This study used a qualitative exploratory design (Hunter et al. 2019). One-on-one, face-to-face interviews were conducted to collect data using a semi-structured interview schedule. This study followed the consolidated criteria for reporting qualitative research (COREQ) 32-item checklist (Tong, Sainsbury, & Craig, 2007). Ethical approval was granted by the University’s Human Research Ethics Committee (HREC) (H12280).

Setting and sample

Tenured and sessional faculty teaching in a large, metropolitan university located in the western Sydney region of Australia were the focus of this study. At the time in 2018, this university had approximately 4000 undergraduate nursing students across four campuses.

A stratified purposive sampling technique was used, with particular emphasis on recruiting a representative sample of academics across roles and seniority. The faculty were stratified into groups. Seventeen faculty members were invited, selected because they were considered ‘information-rich cases’ (Palinkas et al. 2015), due to their heavy involvement in teaching and learning activities within the school. Of the 17 who were invited to participate in the study, 11 were available during the data collection period and agreed to participate (Table 1). Only faculty who were involved in on-campus nursing education were included in this study.

Table 1 Profile of Faculty participants

Theoretical framework

Deterrence theory was the theoretical framework used in this study, and guided the development of the interview schedule and data analysis. This approach has been discussed in detail elsewhere (Lynch et al, 2021). Briefly, deterrence theory has three components; certainty, celerity and severity (Piquero et al. 2011). Certainty refers to the likelihood of being caught; severity refers to the harshness of the penalty if caught; and celerity refers to how quickly the penalty is imposed after being caught. Deterrence theory suggests that individuals weigh up these three tenets when making decisions about whether to participate in delinquent acts. These tenets have underpinned our legal system for over 200 hundred years (Piquero et al. 2011) and during the 1980s became a dominant feature of university academic misconduct policies (Bertram Gallant 2008).

Institutional policy for academic integrity

The university described in this study had a well-written policy called the Student Misconduct Rule. This policy detailed what constitutes student misconduct (academic, research or general), the procedure for handling a case of alledged student misconduct and sanctions for transgressions. For a case deemed not serious enough to be managed under the student misconduct rule (usually a first offence), is to be managed via the Inappropriate Behaviour Guidelines.

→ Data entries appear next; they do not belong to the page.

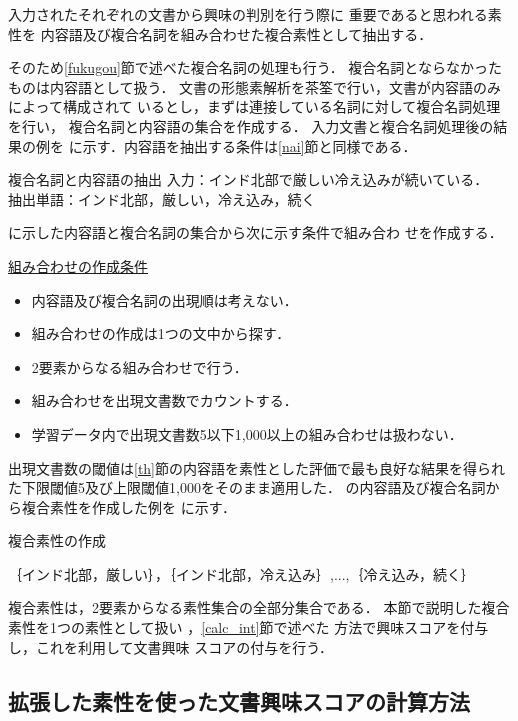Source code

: \documentclass[japanese]{jnlp_1.4}
\newcounter{ex}
\def\ex#1{}
\def\exref#1{}
\begin{document}
入力されたそれぞれの文書から興味の判別を行う際に
重要であると思われる素性を
内容語及び複合名詞を組み合わせた複合素性として抽出する．

そのため\ref{fukugou}節で述べた複合名詞の処理も行う．
複合名詞とならなかったものは内容語として扱う．
文書の形態素解析を茶筌で行い，文書が内容語のみによって構成されて
いるとし，まずは連接している名詞に対して複合名詞処理を行い，
複合名詞と内容語の集合を作成する．
入力文書と複合名詞処理後の結果の例を\exref{ex複合}
に示す．内容語を抽出する条件は\ref{nai}節と同様である．

\begin{itembox}{
\ex{}\label{ex複合}複合名詞と内容語の抽出
}
入力：インド北部で厳しい冷え込みが続いている．\\
抽出単語：インド北部，厳しい，冷え込み，続く
\end{itembox}

\exref{ex複合}に示した内容語と複合名詞の集合から次に示す条件で組み合わ
せを作成する．

\underline{組み合わせの作成条件}
\begin{itemize}
\item 内容語及び複合名詞の出現順は考えない．
\item 組み合わせの作成は1つの文中から探す．
\item 2要素からなる組み合わせで行う．
\item 組み合わせを出現文書数でカウントする．
\item 学習データ内で出現文書数5以下1,000以上の組み合わせは扱わない．
\end{itemize}

出現文書数の閾値は\ref{th}節の内容語を素性とした評価で最も良好な結果を得られ
た下限閾値5及び上限閾値1,000をそのまま適用した．
\exref{ex複合}の内容語及び複合名詞から複合素性を作成した例を
\exref{extaple}に示す．

\begin{itembox}{
\ex{}\label{extaple}複合素性の作成
}
\begin{center}
｛インド北部，厳しい｝，｛インド北部，冷え込み｝,...,｛冷え込み，続く｝
\end{center}
\end{itembox}

複合素性は，2要素からなる素性集合の全部分集合である．
本節で説明した複合素性を1つの素性として扱い
，\ref{calc_int}節で述べた
方法で興味スコアを付与し，これを利用して文書興味
スコアの付与を行う．

\subsection{拡張した素性を使った文書興味スコアの計算方法}
\end{document}
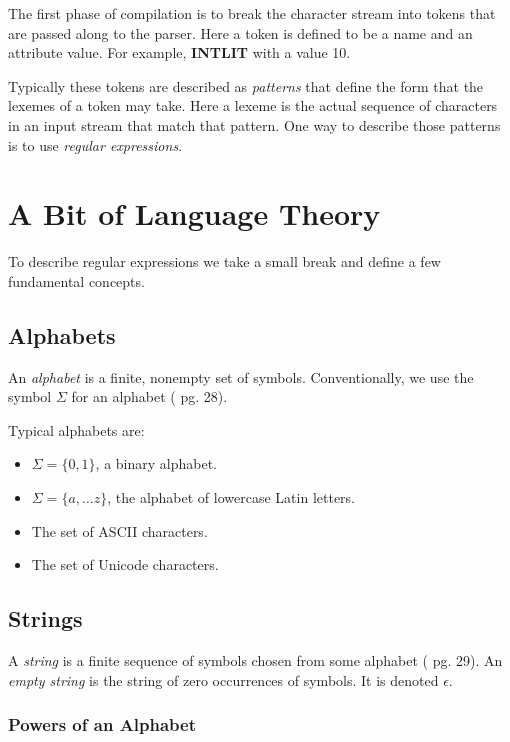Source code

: \documentclass[a4paper,oneside,11pt]{book}
\theoremstyle{definition}
\begin{document}
The first phase of compilation is to break the character stream into tokens that are passed along to the parser.
Here a token is defined to be a name and an attribute value.
For example, \textbf{INTLIT} with a value 10.

Typically these tokens are described as \emph{patterns} that define the form
that the lexemes of a token may take. Here a lexeme is the actual sequence of
characters in an input stream that match that pattern.
One way to describe those patterns is to use \emph{regular expressions}.

\section{A Bit of Language Theory}

To describe regular expressions we take a small break and define a few fundamental concepts.

\subsection{Alphabets}

An \emph{alphabet} is a finite, nonempty set of symbols.
Conventionally, we use the symbol $\Sigma$ for an alphabet (\cite{AUTOMATA} pg. 28).

Typical alphabets are:
\begin{itemize}
\item
$\Sigma = \{0, 1\}$, a binary alphabet.

\item
$\Sigma = \{a, \ldots z\}$, the alphabet of lowercase Latin letters.

\item
The set of ASCII characters.

\item
The set of Unicode characters.
\end{itemize}

\subsection{Strings}

A \emph{string} is a finite sequence of symbols chosen from some alphabet (\cite{AUTOMATA} pg. 29).
An \emph{empty string} is the string of zero occurrences of symbols. It is denoted $\epsilon$.

\subsubsection{Powers of an Alphabet}
\end{document}
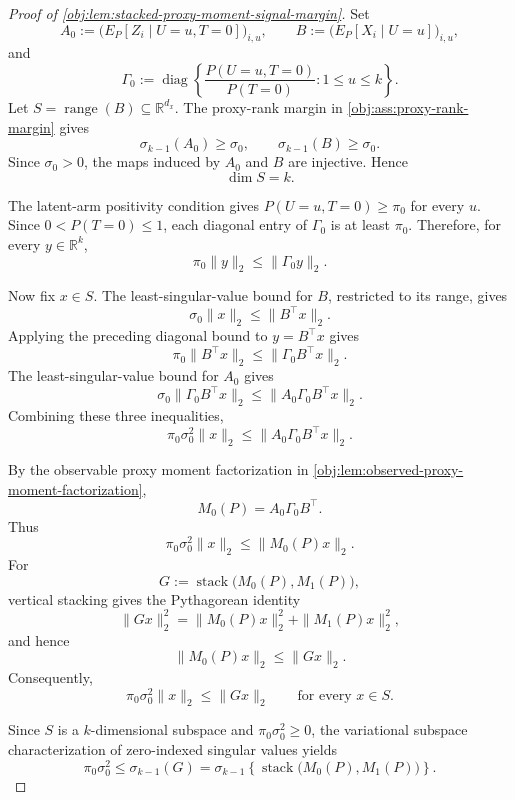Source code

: \begin{proof}[Proof of \cref{obj:lem:stacked-proxy-moment-signal-margin}]
Set
\[
A_0:=\bigl(E_P[Z_i\mid U=u,T=0]\bigr)_{i,u},\qquad
B:=\bigl(E_P[X_i\mid U=u]\bigr)_{i,u},
\]
and
\[
\Gamma_0:=
\operatorname{diag}\left\{
\frac{P(U=u,T=0)}{P(T=0)}:1\le u\le k
\right\}.
\]
Let \(S=\operatorname{range}(B)\subseteq\mathbb R^{d_x}\).  The proxy-rank margin in
\cref{obj:ass:proxy-rank-margin} gives
\[
\sigma_{k-1}(A_0)\ge \sigma_0,\qquad
\sigma_{k-1}(B)\ge \sigma_0 .
\]
Since \(\sigma_0>0\), the maps induced by \(A_0\) and \(B\) are injective.  Hence
\[
\dim S=k .
\]

The latent-arm positivity condition gives \(P(U=u,T=0)\ge \pi_0\) for every \(u\).  Since
\(0<P(T=0)\le1\), each diagonal entry of \(\Gamma_0\) is at least \(\pi_0\).  Therefore, for every
\(y\in\mathbb R^k\),
\[
\pi_0\|y\|_2\le \|\Gamma_0y\|_2 .
\]

Now fix \(x\in S\).  The least-singular-value bound for \(B\), restricted to its range, gives
\[
\sigma_0\|x\|_2\le \|B^\top x\|_2 .
\]
Applying the preceding diagonal bound to \(y=B^\top x\) gives
\[
\pi_0\|B^\top x\|_2\le \|\Gamma_0B^\top x\|_2 .
\]
The least-singular-value bound for \(A_0\) gives
\[
\sigma_0\|\Gamma_0B^\top x\|_2
\le
\|A_0\Gamma_0B^\top x\|_2 .
\]
Combining these three inequalities,
\[
\pi_0\sigma_0^2\|x\|_2
\le
\|A_0\Gamma_0B^\top x\|_2 .
\]

By the observable proxy moment factorization in
\cref{obj:lem:observed-proxy-moment-factorization},
\[
M_0(P)=A_0\Gamma_0B^\top .
\]
Thus
\[
\pi_0\sigma_0^2\|x\|_2
\le
\|M_0(P)x\|_2 .
\]
For
\[
G:=\operatorname{stack}\bigl(M_0(P),M_1(P)\bigr),
\]
vertical stacking gives the Pythagorean identity
\[
\|Gx\|_2^2=\|M_0(P)x\|_2^2+\|M_1(P)x\|_2^2,
\]
and hence
\[
\|M_0(P)x\|_2\le \|Gx\|_2 .
\]
Consequently,
\[
\pi_0\sigma_0^2\|x\|_2\le \|Gx\|_2
\qquad\text{for every }x\in S .
\]

Since \(S\) is a \(k\)-dimensional subspace and \(\pi_0\sigma_0^2\ge0\), the variational
subspace characterization of zero-indexed singular values yields
\[
\pi_0\sigma_0^2
\le
\sigma_{k-1}(G)
=
\sigma_{k-1}\!\left\{\operatorname{stack}\bigl(M_0(P),M_1(P)\bigr)\right\}.
\]
\end{proof}

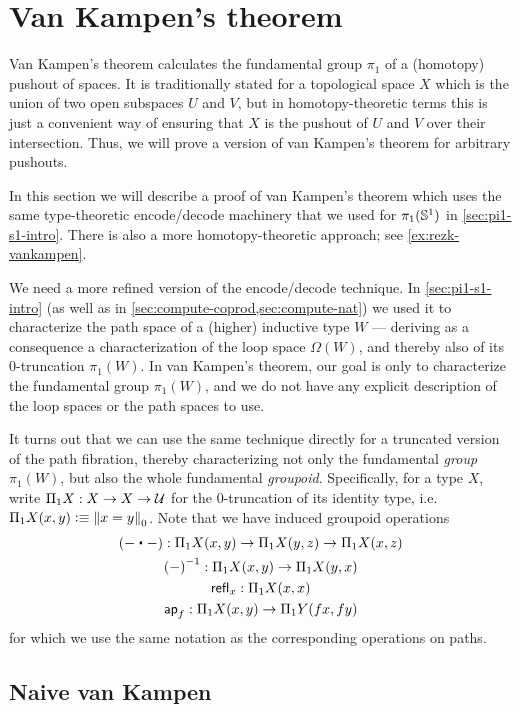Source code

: \section{Van Kampen's theorem}
\label{sec:van-kampen}

Van Kampen's theorem calculates the fundamental group $\pi_1$ of a (homotopy) pushout of spaces.
It is traditionally stated for a topological space $X$ which is the union of two open subspaces $U$ and $V$, but in homotopy-theoretic terms this is just a convenient way of ensuring that $X$ is the pushout of $U$ and $V$ over their intersection.
Thus, we will prove a version of van Kampen's theorem for arbitrary pushouts.

In this section we will describe a proof of van Kampen's theorem which uses the same type-theoretic encode/decode machinery that we used for $\pi_1(\Sn^1)$ in \autoref{sec:pi1-s1-intro}.
There is also a more homotopy-theoretic approach; see \autoref{ex:rezk-vankampen}.

We need a more refined version of the encode/decode technique.
In \autoref{sec:pi1-s1-intro} (as well as in \autoref{sec:compute-coprod,sec:compute-nat}) we used it to characterize the path space of a (higher) inductive type $W$ --- deriving as a consequence a characterization of the loop space $\Omega(W)$, and thereby also of its 0-truncation $\pi_1(W)$.
In van Kampen's theorem, our goal is only to characterize the fundamental group $\pi_1(W)$, and we do not have any explicit description of the loop spaces or the path spaces to use.

It turns out that we can use the same technique directly for a truncated version of the path fibration, thereby characterizing not only the fundamental \emph{group} $\pi_1(W)$, but also the whole fundamental \emph{groupoid}.
Specifically, for a type $X$, write $\Pi_1 X: X\to X\to \type$ for the $0$-truncation of its identity type, i.e.\ $\Pi_1 X(x,y) \defeq \trunc0{x=y}$.
Note that we have induced groupoid operations
\begin{gather*}
  (-\ct-) : \Pi_1X(x,y) \to \Pi_1X(y,z) \to \Pi_1X(x,z)\\
  \opp{(-)} : \Pi_1X(x,y) \to \Pi_1X(y,x)\\
  \refl{x} : \Pi_1X(x,x)\\
  \apfunc{f} : \Pi_1X(x,y) \to \Pi_1Y(fx,fy)
\end{gather*}
for which we use the same notation as the corresponding operations on paths.


\subsection{Naive van Kampen}
\label{sec:naive-vankampen}

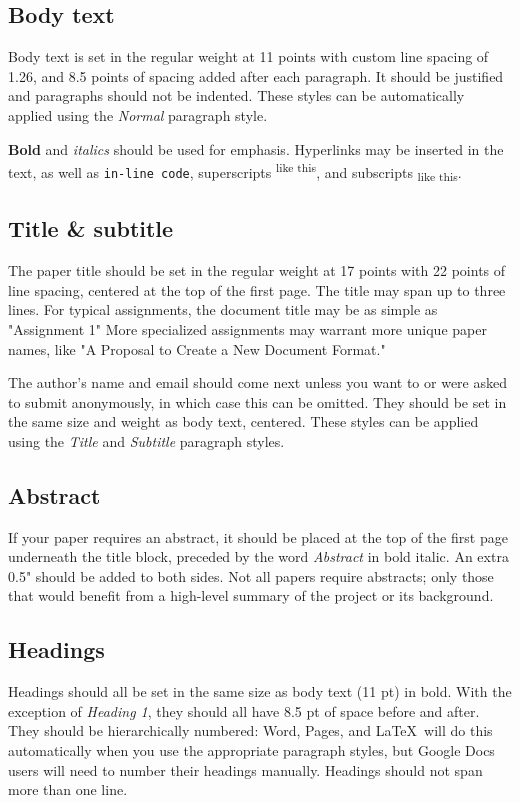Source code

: \documentclass[
	letterpaper, %
]{jdf}
\begin{document}
\subsection{Body text}
Body text is set in the regular weight at 11 points with custom line spacing of 1.26, and 8.5 points of spacing added after each paragraph. It should be justified 
and paragraphs should not be indented. These styles can be automatically applied using the \emph{Normal} paragraph style.

\textbf{Bold} and \textit{italics} should be used for emphasis. Hyperlinks may be inserted in the text, as well as {\tt in-line code}, superscripts\textsuperscript{ like this}, 
and subscripts\textsubscript{ like this}.

\subsection{Title \& subtitle}
The paper title should be set in the regular weight at 17 points with 22 points of line spacing, centered at the top of the first page. The title may span up to three lines. 
For typical assignments, the document title may be as simple as "Assignment 1" More specialized assignments may warrant more unique paper names, like "A Proposal to Create a New Document Format."

The author’s name and email should come next unless you want to or were asked to submit anonymously, in which case this can be omitted. 
They should be set in the same size and weight as body text, centered. These styles can be applied using the \emph{Title} and \emph{Subtitle} paragraph styles.

\subsection{Abstract}
If your paper requires an abstract, it should be placed at the top of the first page underneath the title block, preceded by the word \emph{Abstract} in bold italic. 
An extra 0.5" should be added to both sides. Not all papers require abstracts; only those that would benefit from a high-level summary of the project or its background.

\subsection{Headings}
Headings should all be set in the same size as body text (11 pt) in bold. With the exception of \emph{Heading 1}, they should all have 8.5 pt of space before and after. 
They should be hierarchically numbered: Word, Pages, and \LaTeX\ will do this automatically when you use the appropriate paragraph styles, but Google Docs users will need to 
number their headings manually. Headings should not span more than one line.
\end{document}

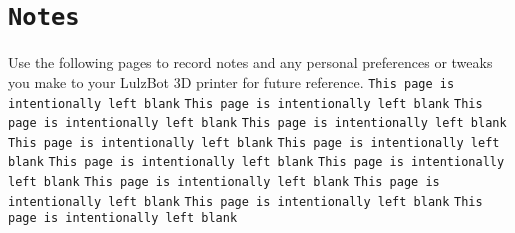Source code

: %
%
%
%
%


\section{\texttt{Notes}}
Use the following pages to record notes and any personal preferences or tweaks you make to your LulzBot 3D printer for future reference.
\thispagestyle{empty}
\begingroup
\newpage
\mbox{}
\null
\vfill
\thispagestyle{empty}
\texttt{This page is intentionally left blank}
\newpage
\mbox{}
\null
\vfill
\thispagestyle{empty}
\texttt{This page is intentionally left blank}
\newpage
\mbox{}
\null
\vfill
\thispagestyle{empty}
\texttt{This page is intentionally left blank}
\newpage
\mbox{}
\null
\vfill
\thispagestyle{empty}
\texttt{This page is intentionally left blank}
\newpage
\mbox{}
\null
\vfill
\thispagestyle{empty}
\texttt{This page is intentionally left blank}
\newpage
\mbox{}
\null
\vfill
\thispagestyle{empty}
\texttt{This page is intentionally left blank}
\newpage
\mbox{}
\null
\vfill
\thispagestyle{empty}
\texttt{This page is intentionally left blank}
\newpage
\mbox{}
\null
\vfill
\thispagestyle{empty}
\texttt{This page is intentionally left blank}
\newpage
\mbox{}
\null
\vfill
\thispagestyle{empty}
\texttt{This page is intentionally left blank}
\newpage
\mbox{}
\null
\vfill
\thispagestyle{empty}
\texttt{This page is intentionally left blank}
\newpage
\mbox{}
\null
\vfill
\thispagestyle{empty}
\texttt{This page is intentionally left blank}
\newpage
\mbox{}
\null
\vfill
\thispagestyle{empty}
\texttt{This page is intentionally left blank}
\endgroup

The university had several strategies for promoting academic integrity across the university such as an honour code, website pages to raise awareness of academic integrity and an Academic Integrity working party, comprised of students, faculty and administrators.

Data collection

Participants who expressed an interest were contacted via telephone. All interviews were conducted on-campus at their workplace. Only the participant being interviewed was present during the interviews. A semi-structured interview schedule, which had been reviewed and revised by all authors, guided the interviews, which were digitally recorded with permission. Each participant was interviewed once and the duration of these interviews ranged from 34 to 85 min. Audio-recordings of each interview were transcribed verbatim using a professional transcription company. All data were de-identified during transcription of the recording, and pseudonyms were assigned to each participant. The transcripts were not returned to participants for member checking as this study aimed to capture the human experience in the moment, when recollections with academic integrity were fresh, returning transcripts to participants at a later time may have altered interpretations reducing the richness of the data (Carlson 2010). Although interview transcripts were not returned to participants, trustworthiness was maintained through the use of a rigorous interview technique, where the researcher returned to matters raised and re-phrased questions to confirm findings (Shenton 2004). Further peer scrutiny and critique of findings by the research team were also employed (Anney 2014).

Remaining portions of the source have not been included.